Why was I taught in college that the Black Panthers were a terrorist organization? This is a group that fed its community’s children so they could do better in school, provided free medical clinics, and opened a Youth Institute (also know as Oakland Community School) that received an award for providing the best elementary education in the state of California, along with other social service programs that people needed.  Teaching students that these people are dangerous and criminals is used specifically to deter activists that could become organizers from using strategies that work. These “educational” institutions demonize education that works for everyone and teaches outside of a white supremacist lens. There is a strong history of college radicalization, but this system has gotten good at redirecting that energy into upholding the system through liberal politics. Just like Miguel’s tweet stated, these institutions have real interests in keeping people who might become radicals from developing these politics because it will necessarily mean the dismantling of these institutions if they do.
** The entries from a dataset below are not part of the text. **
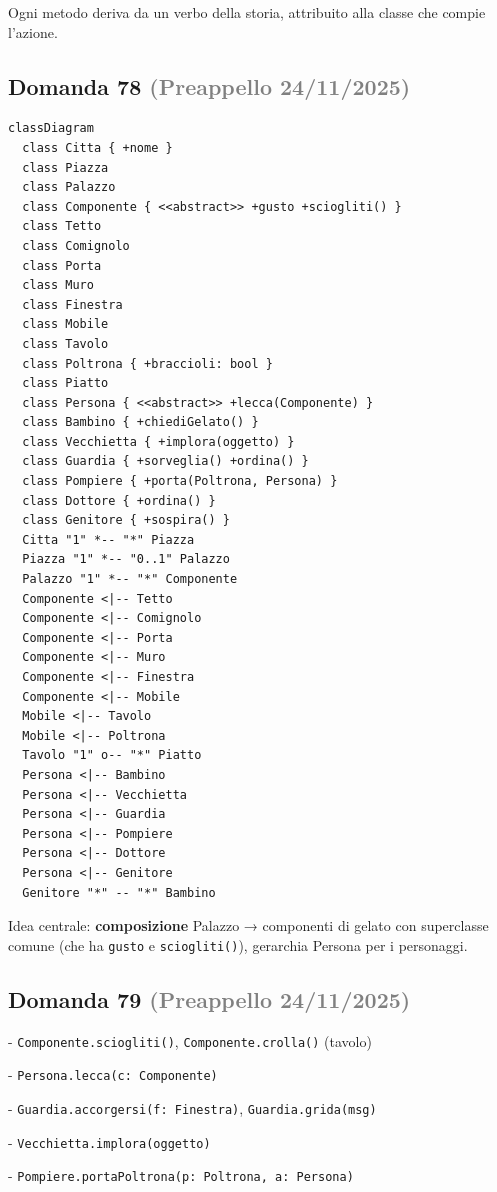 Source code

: \documentclass[a4paper,11pt]{article}
\begin{document}
Ogni metodo deriva da un verbo della storia, attribuito alla classe che compie l'azione.



\subsection*{Domanda 78 \hfill {\small \textcolor{gray}{(Preappello 24/11/2025)}}}


\begin{verbatim}
classDiagram
  class Citta { +nome }
  class Piazza
  class Palazzo
  class Componente { <<abstract>> +gusto +sciogliti() }
  class Tetto
  class Comignolo
  class Porta
  class Muro
  class Finestra
  class Mobile
  class Tavolo
  class Poltrona { +braccioli: bool }
  class Piatto
  class Persona { <<abstract>> +lecca(Componente) }
  class Bambino { +chiediGelato() }
  class Vecchietta { +implora(oggetto) }
  class Guardia { +sorveglia() +ordina() }
  class Pompiere { +porta(Poltrona, Persona) }
  class Dottore { +ordina() }
  class Genitore { +sospira() }
  Citta "1" *-- "*" Piazza
  Piazza "1" *-- "0..1" Palazzo
  Palazzo "1" *-- "*" Componente
  Componente <|-- Tetto
  Componente <|-- Comignolo
  Componente <|-- Porta
  Componente <|-- Muro
  Componente <|-- Finestra
  Componente <|-- Mobile
  Mobile <|-- Tavolo
  Mobile <|-- Poltrona
  Tavolo "1" o-- "*" Piatto
  Persona <|-- Bambino
  Persona <|-- Vecchietta
  Persona <|-- Guardia
  Persona <|-- Pompiere
  Persona <|-- Dottore
  Persona <|-- Genitore
  Genitore "*" -- "*" Bambino
\end{verbatim}
Idea centrale: \textbf{composizione} Palazzo → componenti di gelato con superclasse comune (che ha \texttt{gusto} e \texttt{sciogliti()}), gerarchia Persona per i personaggi.



\subsection*{Domanda 79 \hfill {\small \textcolor{gray}{(Preappello 24/11/2025)}}}
- \texttt{Componente.sciogliti()}, \texttt{Componente.crolla()} (tavolo)

- \texttt{Persona.lecca(c: Componente)}

- \texttt{Guardia.accorgersi(f: Finestra)}, \texttt{Guardia.grida(msg)}

- \texttt{Vecchietta.implora(oggetto)}

- \texttt{Pompiere.portaPoltrona(p: Poltrona, a: Persona)}
\end{document}
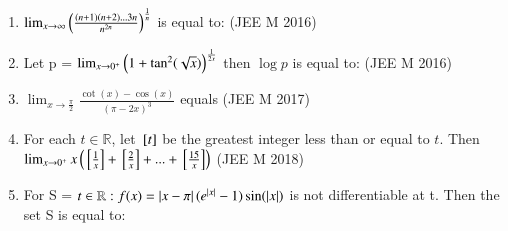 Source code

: \documentclass[journal,12pt,twocolumn]{IEEEtran}
\theoremstyle{remark}
\begin{document}
\begin{enumerate}[start=36]
\item $\lim_{x\to\infty} \left(\frac{(n+1)(n+2)...3n}{n^{2n}}\right)^{\frac{1}{n}} $ is equal to:
	\hfill{(JEE M 2016)}
	\begin{enumerate}[label=(\alph*)]
	\end{enumerate}
\item Let p = $\lim_{x\to0^+} \left(1+\tan^2(\sqrt{x})\right)^{\frac{1}{2x}} $ then $\log p$ is equal to:
	\hfill{(JEE M 2016)}
	\begin{enumerate}[label=(\alph*)]
	\end{enumerate}
\item $\lim_{x\to\frac{\pi}{2}} \frac{\cot(x)-\cos(x)}{(\pi -2x)^3} $ equals 
	\hfill{(JEE M 2017)}
	\begin{enumerate}[label=(\alph*)]
	\end{enumerate}
\item For each $t\in\mathbb{R}$, let ${}\left[t\right]$ be the greatest integer less than or equal to $t$. Then 
	$\lim_{x\to0^+} x\left( {}\left[\frac{1}{x}\right]+{}\left[\frac{2}{x}\right]+...+{}\left[ \frac{15}{x}\right]\right) $
	\hfill{(JEE M 2018)}
	\begin{enumerate}[label=(\alph*)]
	\end{enumerate}
\item For S =  $t\in\mathbb{R}:f(x)=\left\vert x-\pi\right\vert(e^{\left\vert x\right\vert}-1)\sin(\left\vert x\right\vert)$ is not differentiable at t. Then the set S is equal to:


\end{enumerate}
\end{document}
So I’m deeply hurt when I hear student activists say “I am surprised they could even read this” and “bold to assume (ignorant person) could get into college.” These words directly conflate the oppressed with their oppressors, blaming them for the same violent system used against them. Making fun of people who did not go to college, even if it is aimed at a bigoted person, mocks all people that cannot go to college. This statement mocks people who are institutionally barred from entrance. This statement also upholds the idea that people who go to college are worth more than people who do not because they are smarter according to a white supremacist standard. So the rhetoric that bigoted people are too “bad” to get into college ignores the fact that 1) high levels of leftists within higher education is a myth and a right wing talking point, 2)  we live in a capitalist system and liberals are not that far from conservatives, 3) higher education has a vested interest in upholding white supremacy, and 4) liberatory education with a foundation of solidarity among oppressed groups is the only way to fight ignorance.
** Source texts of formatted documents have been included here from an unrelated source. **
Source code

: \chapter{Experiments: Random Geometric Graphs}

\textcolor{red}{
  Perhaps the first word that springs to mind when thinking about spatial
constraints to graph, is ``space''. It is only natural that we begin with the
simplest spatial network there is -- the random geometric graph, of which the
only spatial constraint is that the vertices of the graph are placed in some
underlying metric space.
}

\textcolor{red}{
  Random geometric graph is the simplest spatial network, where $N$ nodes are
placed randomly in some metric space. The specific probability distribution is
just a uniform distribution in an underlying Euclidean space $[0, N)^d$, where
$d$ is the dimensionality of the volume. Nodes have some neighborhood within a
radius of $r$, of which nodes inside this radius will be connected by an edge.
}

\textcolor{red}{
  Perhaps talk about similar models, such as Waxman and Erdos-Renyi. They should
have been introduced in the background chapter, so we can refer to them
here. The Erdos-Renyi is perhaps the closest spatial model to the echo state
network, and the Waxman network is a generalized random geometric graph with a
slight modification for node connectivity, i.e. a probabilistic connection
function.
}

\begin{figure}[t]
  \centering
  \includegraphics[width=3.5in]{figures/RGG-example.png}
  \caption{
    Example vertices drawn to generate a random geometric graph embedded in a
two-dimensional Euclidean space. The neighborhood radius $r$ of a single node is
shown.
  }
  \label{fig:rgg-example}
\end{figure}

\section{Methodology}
Similarly, mocking someone based on reading level is elitist, classist, racist, and ableist. Literacy is used by white supremacy and capitalism to justify exploitation of so-called “unskilled workers” and to destroy cultures. People have “low reading levels” for a multitude of reasons, all based on the fact that our education system does not work for everyone. I grew up with people that could not read, and many times it was because those children were Black or poor or both and the education system was not made for them to succeed. There is such a deep history of white supremacists intentionally keeping Black literacy rates down to bar them from school, voting, and, ultimately, freedom.

Beyond that, someone’s worth should not be predicated on someone’s reading ability. If someone does not have the ability to read, it does not mean you are better than them. Using that as a way to make fun of a bigot only reinforces racist, classist, ableist ideas about worth in this system. There are so many things to make fun of bigots for, especially those that have gone to college and refuse to change. It is not okay to mock people for their abilities (reading level included) or education history because none of those things have to do with their views and only make fun of people who are disenfranchised by this system. There are so many better insults to throw at bigots that are not hurting an entire group of people and reinforcing capitalist ideas about worth and dignity.
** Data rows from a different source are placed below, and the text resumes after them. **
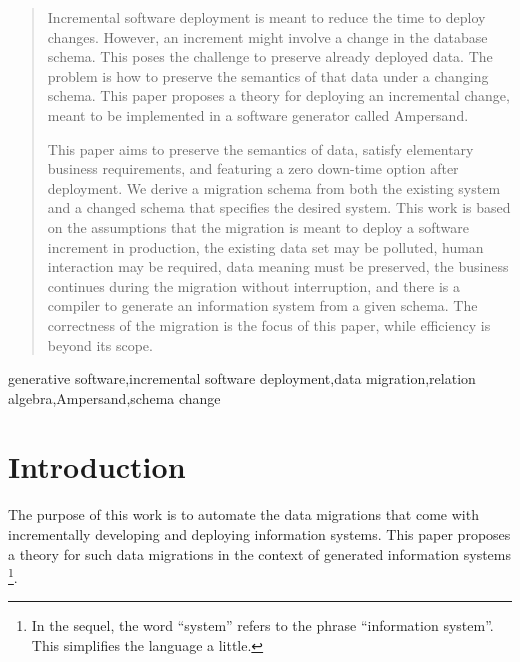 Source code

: \documentclass{elsarticle}
\begin{document}
\begin{abstract}
   Incremental software deployment is meant to reduce the time to deploy changes.
   However, an increment might involve a change in the database schema.
   This poses the challenge to preserve already deployed data.
   The problem is how to preserve the semantics of that data under a changing schema.
   This paper proposes a theory for deploying an incremental change,
   meant to be implemented in a software generator called Ampersand.
   
   This paper aims to preserve the semantics of data, satisfy elementary business requirements,
   and featuring a zero down-time option after deployment.
   We derive a migration schema from both the existing system and a changed schema that specifies the desired system.
   This work is based on the assumptions that
   the migration is meant to deploy a software increment in production,
   the existing data set may be polluted,
   human interaction may be required,
   data meaning must be preserved,
   the business continues during the migration without interruption,
   and there is a compiler to generate an information system from a given schema.
   The correctness of the migration is the focus of this paper, while efficiency is beyond its scope.
\end{abstract}

\begin{keyword}
generative software\sep incremental software deployment\sep data migration\sep relation algebra\sep Ampersand\sep schema change
\end{keyword}
\maketitle

\section{Introduction}
\label{sct:Introduction}
   The purpose of this work is to automate the data migrations that come with incrementally developing and deploying information systems.
   This paper proposes a theory for such data migrations in the context of generated information systems%
\footnote{In the sequel, the word ``system'' refers to the phrase ``information system''. This simplifies the language a little. }.
\end{document}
If you wonder why working class folks hold such a resentment towards academic elites, just look at how you talk about us. You blame us for not being able to succeed in a system that was meant to exploit us until we die, and you were and are the group that helped create the divisions between us. Western academia was never a place of moral high ground, it was always a way to teach the powerful how to maintain power and indoctrinate the rest of us. It is time that we start teaching ourselves real knowledge and using it towards our liberation. That will never happen through a university; it will only happen through us, in our homes and in our communities.